_Exercise goal:_ The result should be every line of the listing that holds the word "Espero".

_Source data:_
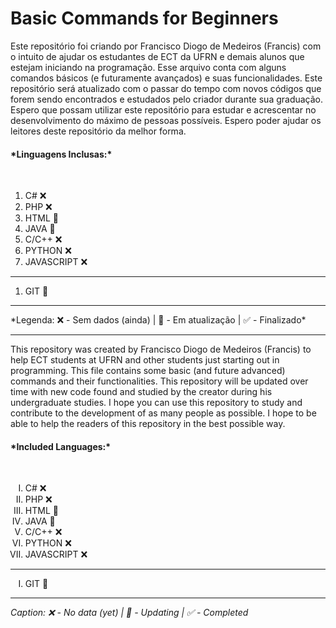 <h1>Basic Commands for Beginners</h1>
<p>
    Este repositório foi criando por Francisco Diogo de Medeiros (Francis) com o intuito de ajudar os estudantes de ECT da UFRN e
    demais alunos que estejam iniciando na programação. Esse arquivo conta com alguns comandos básicos (e futuramente
    avançados) e suas funcionalidades. Este repositório será atualizado com o passar do tempo com novos códigos que forem sendo
    encontrados e estudados pelo criador durante sua graduação. Espero que possam utilizar este repositório para estudar e
    acrescentar no desenvolvimento do máximo de pessoas possíveis. Espero poder ajudar os leitores deste repositório da melhor
    forma.
</p>
<h4>*Linguagens Inclusas:*</h4>
<br>
<ol>
    <li>C# ❌</li>
    <li>PHP ❌</li>
    <li>HTML 🧩</li>
    <li>JAVA 🧩</li>
    <li>C/C++ ❌</li>
    <li>PYTHON ❌</li>
    <li>JAVASCRIPT ❌</li>
</ol>
<hr>
<ol>
    <li>GIT 🧩</li>
</ol>
<hr>
*Legenda: ❌ - Sem dados (ainda) | 🧩 - Em atualização | ✅ - Finalizado*
<hr>
<p>
    This repository was created by Francisco Diogo de Medeiros (Francis) to help ECT students at UFRN and
    other students just starting out in programming. This file contains some basic (and future
    advanced) commands and their functionalities. This repository will be updated over time with new code
    found and studied by the creator during his undergraduate studies. I hope you can use this repository to study and
    contribute to the development of as many people as possible. I hope to be able to help the readers of this repository in the best
    possible way.
</p>
<h4>*Included Languages:*</h4>
<br>
<ol type="I">
    <li>C# ❌</li>
    <li>PHP ❌</li>
    <li>HTML 🧩</li>
    <li>JAVA 🧩</li>
    <li>C/C++ ❌</li>
    <li>PYTHON ❌</li>
    <li>JAVASCRIPT ❌</li>
</ol>
<hr>
<ol type="I">
    <li>GIT 🧩</li>
</ol>
<hr>

*Caption: ❌ - No data (yet) | 🧩 - Updating | ✅ - Completed*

_Solution for this problem:_
    encontrados e estudados pelo criador durante sua graduação. Espero que possam utilizar este repositório para estudar e
    acrescentar no desenvolvimento do máximo de pessoas possíveis. Espero poder ajudar os leitores deste repositório da melhor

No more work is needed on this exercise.